The diamond girdle may not be on most people’s priority lists when searching for a diamond, but it’s an important element of the stone’s overall quality. The girdle affects not just the beauty, but also the structural and practical aspects of the stone. As such, the diamond girdle is a very important feature to consider.
Where is the Diamond’s Girdle?
The girdle refers to the part of the diamond that separates the crown from the pavilion. The girdle is made up of the outermost facets at the widest part of the stone. When mounted into jewelry, it is the girdle that connects to the setting. If you want to get accurate measurements of the loose diamond’s length and width, you’ll have to measure the girdle.
How is the Girdle Graded?
The diamond’s girdle makes up one aspect of its cut and is measured and included in the grading report.

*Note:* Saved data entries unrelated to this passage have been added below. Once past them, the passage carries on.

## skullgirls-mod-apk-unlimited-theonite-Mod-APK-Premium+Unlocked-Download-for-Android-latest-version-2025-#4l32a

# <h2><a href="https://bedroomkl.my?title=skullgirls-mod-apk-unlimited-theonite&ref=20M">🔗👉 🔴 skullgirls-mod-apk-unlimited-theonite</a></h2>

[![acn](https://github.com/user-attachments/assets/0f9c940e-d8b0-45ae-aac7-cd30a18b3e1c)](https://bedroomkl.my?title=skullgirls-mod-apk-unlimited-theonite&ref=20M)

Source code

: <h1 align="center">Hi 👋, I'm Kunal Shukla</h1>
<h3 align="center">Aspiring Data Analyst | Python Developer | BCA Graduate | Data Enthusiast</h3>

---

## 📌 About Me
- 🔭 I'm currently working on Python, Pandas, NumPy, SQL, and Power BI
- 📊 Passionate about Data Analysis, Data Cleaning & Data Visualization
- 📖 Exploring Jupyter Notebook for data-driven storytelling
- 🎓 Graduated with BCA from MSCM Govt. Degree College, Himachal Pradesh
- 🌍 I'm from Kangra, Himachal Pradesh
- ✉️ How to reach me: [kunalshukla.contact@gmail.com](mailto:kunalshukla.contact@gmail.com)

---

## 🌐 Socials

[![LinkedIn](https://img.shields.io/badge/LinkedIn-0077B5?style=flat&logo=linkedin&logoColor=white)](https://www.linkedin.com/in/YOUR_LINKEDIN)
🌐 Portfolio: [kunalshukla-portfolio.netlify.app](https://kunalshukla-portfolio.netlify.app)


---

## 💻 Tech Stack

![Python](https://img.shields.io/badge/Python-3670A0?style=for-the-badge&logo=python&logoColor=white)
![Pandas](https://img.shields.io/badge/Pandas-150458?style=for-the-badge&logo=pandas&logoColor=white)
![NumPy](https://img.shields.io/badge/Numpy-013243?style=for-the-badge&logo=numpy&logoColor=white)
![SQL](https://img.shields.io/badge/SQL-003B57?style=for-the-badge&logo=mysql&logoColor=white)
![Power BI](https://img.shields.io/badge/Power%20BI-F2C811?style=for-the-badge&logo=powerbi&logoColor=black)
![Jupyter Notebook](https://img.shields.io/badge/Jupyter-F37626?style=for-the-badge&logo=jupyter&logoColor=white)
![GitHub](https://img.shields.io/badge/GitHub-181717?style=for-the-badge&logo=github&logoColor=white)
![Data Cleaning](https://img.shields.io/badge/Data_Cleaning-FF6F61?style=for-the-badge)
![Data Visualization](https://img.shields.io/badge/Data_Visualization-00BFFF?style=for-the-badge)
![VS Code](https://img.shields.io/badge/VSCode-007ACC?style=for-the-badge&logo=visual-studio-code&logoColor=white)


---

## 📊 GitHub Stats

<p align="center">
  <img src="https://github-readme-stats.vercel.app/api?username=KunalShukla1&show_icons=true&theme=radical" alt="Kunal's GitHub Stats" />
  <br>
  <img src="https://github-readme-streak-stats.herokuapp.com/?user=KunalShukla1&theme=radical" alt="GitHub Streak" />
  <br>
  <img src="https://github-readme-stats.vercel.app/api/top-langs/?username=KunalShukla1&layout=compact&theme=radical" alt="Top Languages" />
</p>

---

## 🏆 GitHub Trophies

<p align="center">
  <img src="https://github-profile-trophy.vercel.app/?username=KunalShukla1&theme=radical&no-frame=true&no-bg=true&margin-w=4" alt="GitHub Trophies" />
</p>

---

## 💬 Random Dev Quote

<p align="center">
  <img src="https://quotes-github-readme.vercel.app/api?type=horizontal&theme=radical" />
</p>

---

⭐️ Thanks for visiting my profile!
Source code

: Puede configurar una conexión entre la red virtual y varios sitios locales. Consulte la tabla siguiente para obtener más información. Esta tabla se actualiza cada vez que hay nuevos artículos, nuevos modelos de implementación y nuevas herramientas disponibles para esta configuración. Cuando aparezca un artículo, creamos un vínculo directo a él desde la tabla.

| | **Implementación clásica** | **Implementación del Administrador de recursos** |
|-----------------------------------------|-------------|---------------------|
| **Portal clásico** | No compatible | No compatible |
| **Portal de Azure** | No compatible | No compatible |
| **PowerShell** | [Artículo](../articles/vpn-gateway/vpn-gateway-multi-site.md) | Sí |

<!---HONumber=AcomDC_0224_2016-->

Because a girdle isn’t always the same in width around the diamond, the stone is measured at a few different points and then given two ratings based on its thickest and thinnest points.
But if the stone measures the same at different points, then a single girdle rating is given. The two diamond charts below show this difference.

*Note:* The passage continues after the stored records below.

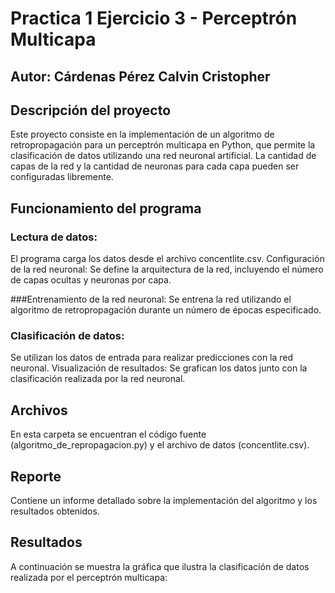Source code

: # Practica 1 Ejercicio 3 - Perceptrón Multicapa
## Autor: Cárdenas Pérez Calvin Cristopher

## Descripción del proyecto

Este proyecto consiste en la implementación de un algoritmo de retropropagación para un perceptrón multicapa en Python, que permite la clasificación de datos utilizando una red neuronal artificial. La cantidad de capas de la red y la cantidad de neuronas para cada capa pueden ser configuradas libremente.

## Funcionamiento del programa

### Lectura de datos: 
El programa carga los datos desde el archivo concentlite.csv.
Configuración de la red neuronal: Se define la arquitectura de la red, incluyendo el número de capas ocultas y neuronas por capa.

###Entrenamiento de la red neuronal: 
Se entrena la red utilizando el algoritmo de retropropagación durante un número de épocas especificado.

### Clasificación de datos: 
Se utilizan los datos de entrada para realizar predicciones con la red neuronal.
Visualización de resultados: Se grafican los datos junto con la clasificación realizada por la red neuronal.

## Archivos

En esta carpeta se encuentran el código fuente (algoritmo_de_repropagacion.py) y el archivo de datos (concentlite.csv).

## Reporte

Contiene un informe detallado sobre la implementación del algoritmo y los resultados obtenidos.

## Resultados

A continuación se muestra la gráfica que ilustra la clasificación de datos realizada por el perceptrón multicapa:
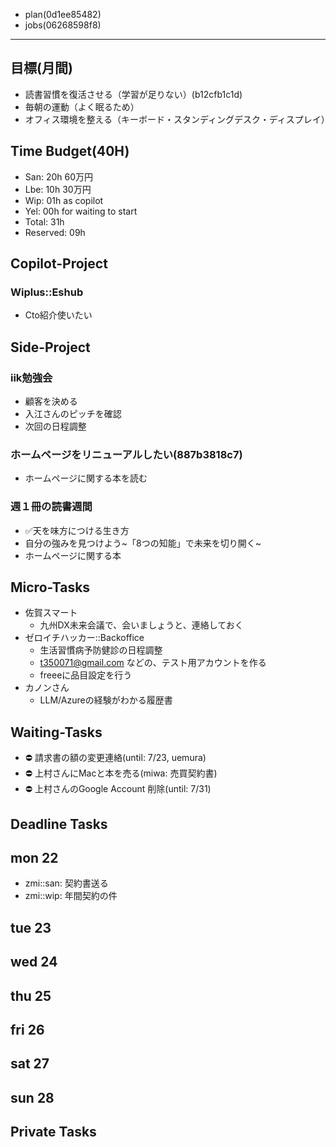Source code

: - plan(0d1ee85482)
- jobs(06268598f8)
---

## 目標(月間)
- 読書習慣を復活させる（学習が足りない）(b12cfb1c1d)
- 毎朝の運動（よく眠るため）
- オフィス環境を整える（キーボード・スタンディングデスク・ディスプレイ）

## Time Budget(40H)
- San: 20h 60万円
- Lbe: 10h 30万円
- Wip: 01h as copilot
- Yel: 00h for waiting to start
- Total: 31h
- Reserved: 09h

## Copilot-Project
### Wiplus::Eshub
- Cto紹介使いたい

## Side-Project
### iik勉強会
- 顧客を決める
- 入江さんのピッチを確認
- 次回の日程調整

### ホームページをリニューアルしたい(887b3818c7)
- ホームページに関する本を読む

### 週１冊の読書週間
- ✅天を味方につける生き方
- 自分の強みを見つけよう~「8つの知能」で未来を切り開く~
- ホームページに関する本

## Micro-Tasks
- 佐賀スマート
  - 九州DX未来会議で、会いましょうと、連絡しておく
- ゼロイチハッカー::Backoffice
  - 生活習慣病予防健診の日程調整
  - t350071@gmail.com などの、テスト用アカウントを作る
  - freeeに品目設定を行う
- カノンさん
  - LLM/Azureの経験がわかる履歴書

## Waiting-Tasks
- ⛔️ 請求書の額の変更連絡(until: 7/23, uemura)
- ⛔️ 上村さんにMacと本を売る(miwa: 売買契約書)
- ⛔️ 上村さんのGoogle Account 削除(until: 7/31)

## Deadline Tasks
## mon 22
- zmi::san: 契約書送る
- zmi::wip: 年間契約の件
## tue 23
## wed 24
## thu 25
## fri 26
## sat 27
## sun 28

## Private Tasks
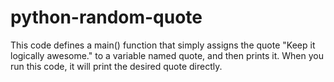 # python-random-quote
This code defines a main() function that simply assigns the quote "Keep it logically awesome." to a variable named quote, and then prints it. When you run this code, it will print the desired quote directly.
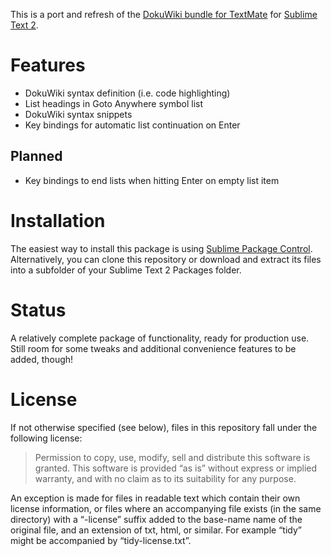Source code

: This is a port and refresh of the [DokuWiki bundle for TextMate](https://github.com/textmate/dokuwiki.tmbundle) for [Sublime Text 2](http://www.sublimetext.com/).

# Features

  * DokuWiki syntax definition (i.e. code highlighting)
  * List headings in Goto Anywhere symbol list
  * DokuWiki syntax snippets
  * Key bindings for automatic list continuation on Enter

## Planned

  * Key bindings to end lists when hitting Enter on empty list item

# Installation

The easiest way to install this package is using [Sublime Package Control](http://wbond.net/sublime_packages/package_control). Alternatively, you can clone this repository or download and extract its files into a subfolder of your Sublime Text 2 Packages folder.

# Status

A relatively complete package of functionality, ready for production use. Still room for some tweaks and additional convenience features to be added, though!

# License

If not otherwise specified (see below), files in this repository fall under the following license:

> Permission to copy, use, modify, sell and distribute this
> software is granted. This software is provided “as is” without
> express or implied warranty, and with no claim as to its
> suitability for any purpose.

An exception is made for files in readable text which contain their own license information, or files where an accompanying file exists (in the same directory) with a “-license” suffix added to the base-name name of the original file, and an extension of txt, html, or similar. For example “tidy” might be accompanied by “tidy-license.txt”.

Like other features of the diamond, the girdle is also given a grading on a scale. Here’s the industry accepted scale:
- Extremely Thin – The girdle is almost non-existent. It’s fragile and can chip or break. It needs to be mounted carefully into the setting. Diamond depth can be shallow and cut grade is affected.

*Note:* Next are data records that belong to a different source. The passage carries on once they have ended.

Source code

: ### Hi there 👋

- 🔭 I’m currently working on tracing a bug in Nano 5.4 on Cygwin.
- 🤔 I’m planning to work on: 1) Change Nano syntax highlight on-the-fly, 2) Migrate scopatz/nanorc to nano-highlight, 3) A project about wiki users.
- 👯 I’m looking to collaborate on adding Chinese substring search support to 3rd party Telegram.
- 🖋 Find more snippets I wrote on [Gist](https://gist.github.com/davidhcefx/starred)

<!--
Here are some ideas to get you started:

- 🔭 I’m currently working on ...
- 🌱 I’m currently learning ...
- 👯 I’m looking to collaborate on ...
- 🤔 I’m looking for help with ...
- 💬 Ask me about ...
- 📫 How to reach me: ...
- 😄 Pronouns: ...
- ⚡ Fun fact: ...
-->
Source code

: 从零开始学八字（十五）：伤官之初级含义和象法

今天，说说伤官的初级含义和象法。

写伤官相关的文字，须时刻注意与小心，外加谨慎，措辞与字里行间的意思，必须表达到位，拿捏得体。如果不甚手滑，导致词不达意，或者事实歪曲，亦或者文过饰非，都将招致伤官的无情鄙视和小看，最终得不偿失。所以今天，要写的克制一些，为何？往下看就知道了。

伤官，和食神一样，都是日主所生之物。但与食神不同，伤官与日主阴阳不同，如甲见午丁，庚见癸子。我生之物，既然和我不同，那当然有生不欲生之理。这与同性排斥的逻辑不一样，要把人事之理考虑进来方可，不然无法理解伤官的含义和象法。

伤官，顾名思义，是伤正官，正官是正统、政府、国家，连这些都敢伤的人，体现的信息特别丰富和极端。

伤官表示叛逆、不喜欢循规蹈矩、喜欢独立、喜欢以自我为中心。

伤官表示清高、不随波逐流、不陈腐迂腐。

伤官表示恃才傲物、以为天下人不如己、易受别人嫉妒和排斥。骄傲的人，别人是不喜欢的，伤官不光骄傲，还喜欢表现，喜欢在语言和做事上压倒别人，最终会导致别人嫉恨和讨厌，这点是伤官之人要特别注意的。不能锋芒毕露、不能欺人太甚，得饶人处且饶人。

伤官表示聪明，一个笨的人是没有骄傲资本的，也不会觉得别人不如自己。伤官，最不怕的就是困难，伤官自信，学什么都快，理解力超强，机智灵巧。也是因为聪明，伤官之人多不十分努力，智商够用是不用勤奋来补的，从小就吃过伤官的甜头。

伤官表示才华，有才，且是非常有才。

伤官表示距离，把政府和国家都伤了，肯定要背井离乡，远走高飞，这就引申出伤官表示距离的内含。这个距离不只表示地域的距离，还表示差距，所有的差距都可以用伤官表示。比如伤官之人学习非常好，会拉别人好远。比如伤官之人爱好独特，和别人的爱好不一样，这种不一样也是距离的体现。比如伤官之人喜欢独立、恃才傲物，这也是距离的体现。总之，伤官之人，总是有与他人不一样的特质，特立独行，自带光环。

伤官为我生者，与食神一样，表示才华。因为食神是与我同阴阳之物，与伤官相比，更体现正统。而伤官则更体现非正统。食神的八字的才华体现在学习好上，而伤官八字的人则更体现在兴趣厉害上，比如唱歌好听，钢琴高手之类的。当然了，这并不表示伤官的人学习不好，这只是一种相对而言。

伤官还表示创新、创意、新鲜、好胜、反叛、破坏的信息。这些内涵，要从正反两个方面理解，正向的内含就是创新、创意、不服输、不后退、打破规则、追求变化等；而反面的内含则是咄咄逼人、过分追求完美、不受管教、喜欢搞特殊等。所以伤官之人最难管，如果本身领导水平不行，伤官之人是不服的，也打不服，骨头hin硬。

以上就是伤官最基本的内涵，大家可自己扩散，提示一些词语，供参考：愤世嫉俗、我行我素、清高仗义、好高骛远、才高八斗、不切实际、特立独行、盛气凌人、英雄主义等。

- Very Thin – The girdle is thin and must be set carefully. Risk of chipping and breaking is there.
- Thin/Medium – This is the best proportion. Low risk of breaking and doesn’t affect the cut grade. Good diamond depth.
- Slightly Thick – Excellent to ideal proportion, with low risk of chipping. Cut grade is not negatively impacted.
- Very Thick – The girdle is thick and affects cut grade. Diamond may be too deep.
- Extremely Thick – The girdle takes up too much of the diamond and can make the diamond look smaller. It’s much thicker than desired.
The perfect girdle is Medium to Slightly Thick as these proportions balance out durability with beauty and practicality.
Types of Girdles
There are a few different girdle variations that depend largely on the shape of the diamond:
- Faceted Girdle – You’ll see faceted girdles on brilliant cut diamonds, as they enhance sparkle and contribute to the stone’s light performance. These facets are typically triangular in shape.
- Polished Girdle – This type of girdles is typically seen on step cut diamonds like emerald or Asscher cut diamonds. Polished girdles are not faceted and fit in with the rest of the facets of step cuts – long, open and transparent.
- Rough Girdle – Also known as bruted or frosted, this type of girdle is a rough, unpolished style which gives the girdle a frosted glass look. This type of girdle isn’t very common and while it adds a textured look to the diamond, it tends to reduce brilliance.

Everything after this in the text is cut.